No images, please. Copy each entry below exactly as it reads.

Available records section start

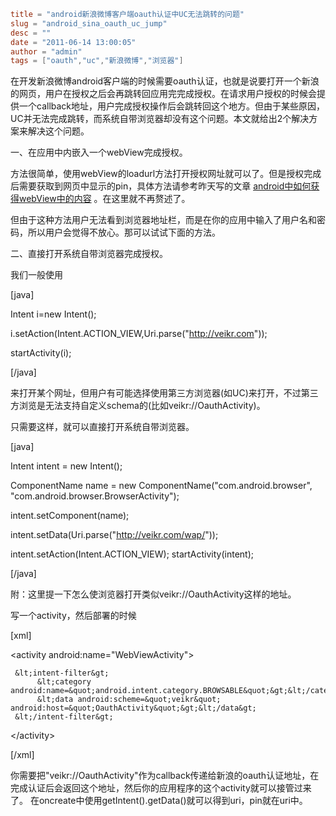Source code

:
 ```toml
title = "android新浪微博客户端oauth认证中UC无法跳转的问题"
slug = "android_sina_oauth_uc_jump"
desc = ""
date = "2011-06-14 13:00:05"
author = "admin"
tags = ["oauth","uc","新浪微博","浏览器"]
```

在开发新浪微博android客户端的时候需要oauth认证，也就是说要打开一个新浪的网页，用户在授权之后会再跳转回应用完完成授权。在请求用户授权的时候会提供一个callback地址，用户完成授权操作后会跳转回这个地方。但由于某些原因，UC并无法完成跳转，而系统自带浏览器却没有这个问题。本文就给出2个解决方案来解决这个问题。

<!--more-->

一、在应用中内嵌入一个webView完成授权。

方法很简单，使用webView的loadurl方法打开授权网址就可以了。但是授权完成后需要获取到网页中显示的pin，具体方法请参考昨天写的文章 <a title="android中如何获得webView中的内容" href="http://veikr.com/201106/android_webview_content-html.html" target="_blank">android中如何获得webView中的内容</a> 。在这里就不再赘述了。

但由于这种方法用户无法看到浏览器地址栏，而是在你的应用中输入了用户名和密码，所以用户会觉得不放心。那可以试试下面的方法。

二、直接打开系统自带浏览器完成授权。

我们一般使用

[java]

Intent i=new Intent();

i.setAction(Intent.ACTION_VIEW,Uri.parse(&quot;http://veikr.com&quot;));

startActivity(i);

[/java]

来打开某个网址，但用户有可能选择使用第三方浏览器(如UC)来打开，不过第三方浏览是无法支持自定义schema的(比如veikr://OauthActivity)。

只需要这样，就可以直接打开系统自带浏览器。

[java]

Intent intent = new Intent();

ComponentName name = new ComponentName(&quot;com.android.browser&quot;, &quot;com.android.browser.BrowserActivity&quot;);

intent.setComponent(name);

intent.setData(Uri.parse(&quot;http://veikr.com/wap/&quot;));

intent.setAction(Intent.ACTION_VIEW);
startActivity(intent);

[/java]

附：这里提一下怎么使浏览器打开类似veikr://OauthActivity这样的地址。

写一个activity，然后部署的时候

[xml]

&lt;activity android:name=&quot;WebViewActivity&quot;&gt;

     &lt;intent-filter&gt;
          &lt;category android:name=&quot;android.intent.category.BROWSABLE&quot;&gt;&lt;/category&gt;
          &lt;data android:scheme=&quot;veikr&quot; android:host=&quot;OauthActivity&quot;&gt;&lt;/data&gt;
     &lt;/intent-filter&gt;
&lt;/activity&gt;

[/xml]

你需要把"veikr://OauthActivity"作为callback传递给新浪的oauth认证地址，在完成认证后会返回这个地址，然后你的应用程序的这个activity就可以接管过来了。
在oncreate中使用getIntent().getData()就可以得到uri，pin就在uri中。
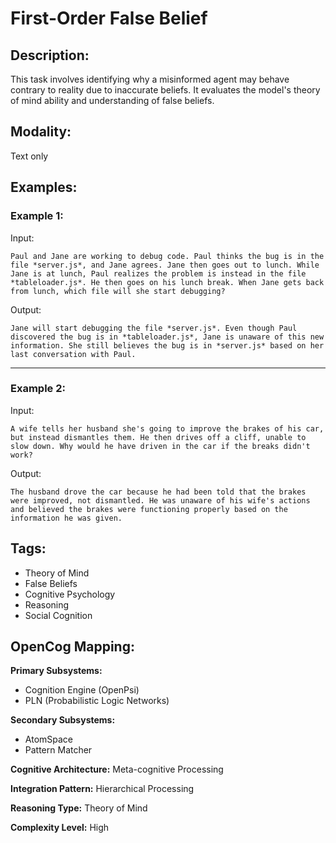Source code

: # First-Order False Belief

## Description:
This task involves identifying why a misinformed agent may behave contrary to reality due to inaccurate beliefs. It evaluates the model's theory of mind ability and understanding of false beliefs.

## Modality:
Text only

## Examples:

### Example 1:

Input:

```
Paul and Jane are working to debug code. Paul thinks the bug is in the file *server.js*, and Jane agrees. Jane then goes out to lunch. While Jane is at lunch, Paul realizes the problem is instead in the file *tableloader.js*. He then goes on his lunch break. When Jane gets back from lunch, which file will she start debugging?
```

Output:

```
Jane will start debugging the file *server.js*. Even though Paul discovered the bug is in *tableloader.js*, Jane is unaware of this new information. She still believes the bug is in *server.js* based on her last conversation with Paul.
```

---

### Example 2:

Input:

```
A wife tells her husband she's going to improve the brakes of his car, but instead dismantles them. He then drives off a cliff, unable to slow down. Why would he have driven in the car if the breaks didn't work?
```

Output:

```
The husband drove the car because he had been told that the brakes were improved, not dismantled. He was unaware of his wife's actions and believed the brakes were functioning properly based on the information he was given.
```

## Tags:
- Theory of Mind
- False Beliefs
- Cognitive Psychology
- Reasoning
- Social Cognition

## OpenCog Mapping:

**Primary Subsystems:**
- Cognition Engine (OpenPsi)
- PLN (Probabilistic Logic Networks)

**Secondary Subsystems:**
- AtomSpace
- Pattern Matcher

**Cognitive Architecture:** Meta-cognitive Processing

**Integration Pattern:** Hierarchical Processing

**Reasoning Type:** Theory of Mind

**Complexity Level:** High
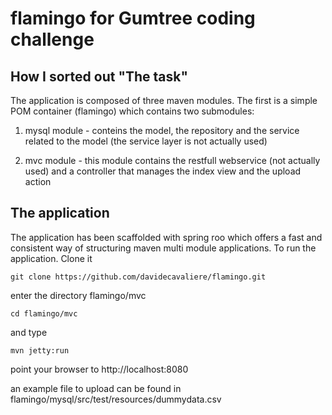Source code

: flamingo for Gumtree coding challenge
=====================================


## How I sorted out "The task"

The application is composed of three maven modules. The first is a simple POM container (flamingo) which contains two submodules:

1. mysql module - conteins the model, the repository and the service related to the model (the service layer is not actually used)

2. mvc module - this module contains the restfull webservice (not actually used) and a controller that manages the index view and the upload action

## The application
The application has been scaffolded with spring roo which offers a fast and consistent way of structuring maven multi module applications.
To run the application. Clone it

```
git clone https://github.com/davidecavaliere/flamingo.git
```

enter the directory flamingo/mvc

```
cd flamingo/mvc
```

and type

```
mvn jetty:run
```

point your browser to http://localhost:8080

an example file to upload can be found in flamingo/mysql/src/test/resources/dummydata.csv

Available records section end

Answer box:
Source code

:
 ```toml
title = "android新浪微博客户端oauth认证中UC无法跳转的问题"
slug = "android_sina_oauth_uc_jump"
desc = ""
date = "2011-06-14 13:00:05"
author = "admin"
tags = ["oauth","uc","新浪微博","浏览器"]
```

在开发新浪微博android客户端的时候需要oauth认证，也就是说要打开一个新浪的网页，用户在授权之后会再跳转回应用完完成授权。在请求用户授权的时候会提供一个callback地址，用户完成授权操作后会跳转回这个地方。但由于某些原因，UC并无法完成跳转，而系统自带浏览器却没有这个问题。本文就给出2个解决方案来解决这个问题。

<!--more-->

一、在应用中内嵌入一个webView完成授权。

方法很简单，使用webView的loadurl方法打开授权网址就可以了。但是授权完成后需要获取到网页中显示的pin，具体方法请参考昨天写的文章 <a title="android中如何获得webView中的内容" href="http://veikr.com/201106/android_webview_content-html.html" target="_blank">android中如何获得webView中的内容</a> 。在这里就不再赘述了。

但由于这种方法用户无法看到浏览器地址栏，而是在你的应用中输入了用户名和密码，所以用户会觉得不放心。那可以试试下面的方法。

二、直接打开系统自带浏览器完成授权。

我们一般使用

[java]

Intent i=new Intent();

i.setAction(Intent.ACTION_VIEW,Uri.parse(&quot;http://veikr.com&quot;));

startActivity(i);

[/java]

来打开某个网址，但用户有可能选择使用第三方浏览器(如UC)来打开，不过第三方浏览是无法支持自定义schema的(比如veikr://OauthActivity)。

只需要这样，就可以直接打开系统自带浏览器。

[java]

Intent intent = new Intent();

ComponentName name = new ComponentName(&quot;com.android.browser&quot;, &quot;com.android.browser.BrowserActivity&quot;);

intent.setComponent(name);

intent.setData(Uri.parse(&quot;http://veikr.com/wap/&quot;));

intent.setAction(Intent.ACTION_VIEW);
startActivity(intent);

[/java]

附：这里提一下怎么使浏览器打开类似veikr://OauthActivity这样的地址。

写一个activity，然后部署的时候

[xml]

&lt;activity android:name=&quot;WebViewActivity&quot;&gt;

     &lt;intent-filter&gt;
          &lt;category android:name=&quot;android.intent.category.BROWSABLE&quot;&gt;&lt;/category&gt;
          &lt;data android:scheme=&quot;veikr&quot; android:host=&quot;OauthActivity&quot;&gt;&lt;/data&gt;
     &lt;/intent-filter&gt;
&lt;/activity&gt;

[/xml]

你需要把"veikr://OauthActivity"作为callback传递给新浪的oauth认证地址，在完成认证后会返回这个地址，然后你的应用程序的这个activity就可以接管过来了。
在oncreate中使用getIntent().getData()就可以得到uri，pin就在uri中。
Source code

: # First-Order False Belief

## Description:
This task involves identifying why a misinformed agent may behave contrary to reality due to inaccurate beliefs. It evaluates the model's theory of mind ability and understanding of false beliefs.

## Modality:
Text only

## Examples:

### Example 1:

Input:

```
Paul and Jane are working to debug code. Paul thinks the bug is in the file *server.js*, and Jane agrees. Jane then goes out to lunch. While Jane is at lunch, Paul realizes the problem is instead in the file *tableloader.js*. He then goes on his lunch break. When Jane gets back from lunch, which file will she start debugging?
```

Output:

```
Jane will start debugging the file *server.js*. Even though Paul discovered the bug is in *tableloader.js*, Jane is unaware of this new information. She still believes the bug is in *server.js* based on her last conversation with Paul.
```

---

### Example 2:

Input:

```
A wife tells her husband she's going to improve the brakes of his car, but instead dismantles them. He then drives off a cliff, unable to slow down. Why would he have driven in the car if the breaks didn't work?
```

Output:

```
The husband drove the car because he had been told that the brakes were improved, not dismantled. He was unaware of his wife's actions and believed the brakes were functioning properly based on the information he was given.
```

## Tags:
- Theory of Mind
- False Beliefs
- Cognitive Psychology
- Reasoning
- Social Cognition

## OpenCog Mapping:

**Primary Subsystems:**
- Cognition Engine (OpenPsi)
- PLN (Probabilistic Logic Networks)

**Secondary Subsystems:**
- AtomSpace
- Pattern Matcher

**Cognitive Architecture:** Meta-cognitive Processing

**Integration Pattern:** Hierarchical Processing

**Reasoning Type:** Theory of Mind

**Complexity Level:** High
Source code

: flamingo for Gumtree coding challenge
=====================================


## How I sorted out "The task"

The application is composed of three maven modules. The first is a simple POM container (flamingo) which contains two submodules:

1. mysql module - conteins the model, the repository and the service related to the model (the service layer is not actually used)

2. mvc module - this module contains the restfull webservice (not actually used) and a controller that manages the index view and the upload action

## The application
The application has been scaffolded with spring roo which offers a fast and consistent way of structuring maven multi module applications.
To run the application. Clone it

```
git clone https://github.com/davidecavaliere/flamingo.git
```

enter the directory flamingo/mvc

```
cd flamingo/mvc
```

and type

```
mvn jetty:run
```

point your browser to http://localhost:8080

an example file to upload can be found in flamingo/mysql/src/test/resources/dummydata.csv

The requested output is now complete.